TASK DETAILS: Could you please reproduce every record below exactly, leaving out the pictures?

Rendered images with source text:
──────
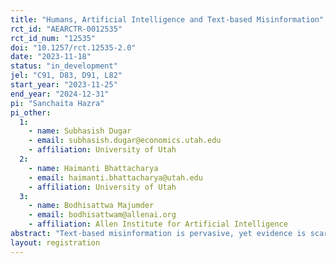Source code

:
 ```yaml
---
title: "Humans, Artificial Intelligence and Text-based Misinformation"
rct_id: "AEARCTR-0012535"
rct_id_num: "12535"
doi: "10.1257/rct.12535-2.0"
date: "2023-11-18"
status: "in_development"
jel: "C91, D83, D91, L82"
start_year: "2023-11-25"
end_year: "2024-12-31"
pi: "Sanchaita Hazra"
pi_other:
  1:
    - name: Subhasish Dugar
    - email: subhasish.dugar@economics.utah.edu
    - affiliation: University of Utah
  2:
    - name: Haimanti Bhattacharya
    - email: haimanti.bhattacharya@utah.edu
    - affiliation: University of Utah
  3:
    - name: Bodhisattwa Majumder
    - email: bodhisattwam@allenai.org
    - affiliation: Allen Institute for Artificial Intelligence
abstract: "Text-based misinformation is pervasive, yet evidence is scarce regarding people’s ability to differentiate truth from deceptive content in textual form. We conduct a laboratory experiment utilizing data from a TV game show, where natural conversations surrounding an underlying objective truth between individuals with conflicting objectives lead to intentional deception. Initially, we elicit participants’ guesses about the underlying truth by exposing them to transcribed conversations from random episodes. Borrowing tools from computing, we demonstrate that certain AI algorithms exhibit comparable truth detection performance to humans, despite the algorithms relying solely on language cues while humans have access to language and audio-visual cues. Our model identifies accurate language cues not always detected by humans, suggesting the potential for collaborative efforts between humans and algorithms to enhance truth detection abilities. Our research takes an interdisciplinary approach and aims to ascertain whether human-AI teams can outperform individual humans in spotting the truth amid misinformation appearing in textual form. Subsequently, we pursue several lines of inquiry: Do individuals seek the assistance of an artificial intelligence (AI) tool to aid their discernment of truth from text-based misinformation? Are individuals willing to pay for the service provided by the AI? We also investigate factors that may influence individuals’ reluctance in or excessive dependence on seeking AI assistance, such as “AI aversion” or its absence, as well as overconfidence in one’s ability to identify the truth. Furthermore, we examine, while controlling for the predictive accuracies of both the majority of humans and the AI tool, whether individuals, in comparison to the AI tool, are more or less inclined to submit the same guess that a majority of other individuals had submitted for that episode as their own. Lastly, we examine potential gender differences concerning these questions.  "
layout: registration
---
```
──────
ANSWER FOR THE TASK:
Source code

:
 ```yaml
---
title: "Humans, Artificial Intelligence and Text-based Misinformation"
rct_id: "AEARCTR-0012535"
rct_id_num: "12535"
doi: "10.1257/rct.12535-2.0"
date: "2023-11-18"
status: "in_development"
jel: "C91, D83, D91, L82"
start_year: "2023-11-25"
end_year: "2024-12-31"
pi: "Sanchaita Hazra"
pi_other:
  1:
    - name: Subhasish Dugar
    - email: subhasish.dugar@economics.utah.edu
    - affiliation: University of Utah
  2:
    - name: Haimanti Bhattacharya
    - email: haimanti.bhattacharya@utah.edu
    - affiliation: University of Utah
  3:
    - name: Bodhisattwa Majumder
    - email: bodhisattwam@allenai.org
    - affiliation: Allen Institute for Artificial Intelligence
abstract: "Text-based misinformation is pervasive, yet evidence is scarce regarding people’s ability to differentiate truth from deceptive content in textual form. We conduct a laboratory experiment utilizing data from a TV game show, where natural conversations surrounding an underlying objective truth between individuals with conflicting objectives lead to intentional deception. Initially, we elicit participants’ guesses about the underlying truth by exposing them to transcribed conversations from random episodes. Borrowing tools from computing, we demonstrate that certain AI algorithms exhibit comparable truth detection performance to humans, despite the algorithms relying solely on language cues while humans have access to language and audio-visual cues. Our model identifies accurate language cues not always detected by humans, suggesting the potential for collaborative efforts between humans and algorithms to enhance truth detection abilities. Our research takes an interdisciplinary approach and aims to ascertain whether human-AI teams can outperform individual humans in spotting the truth amid misinformation appearing in textual form. Subsequently, we pursue several lines of inquiry: Do individuals seek the assistance of an artificial intelligence (AI) tool to aid their discernment of truth from text-based misinformation? Are individuals willing to pay for the service provided by the AI? We also investigate factors that may influence individuals’ reluctance in or excessive dependence on seeking AI assistance, such as “AI aversion” or its absence, as well as overconfidence in one’s ability to identify the truth. Furthermore, we examine, while controlling for the predictive accuracies of both the majority of humans and the AI tool, whether individuals, in comparison to the AI tool, are more or less inclined to submit the same guess that a majority of other individuals had submitted for that episode as their own. Lastly, we examine potential gender differences concerning these questions.  "
layout: registration
---
```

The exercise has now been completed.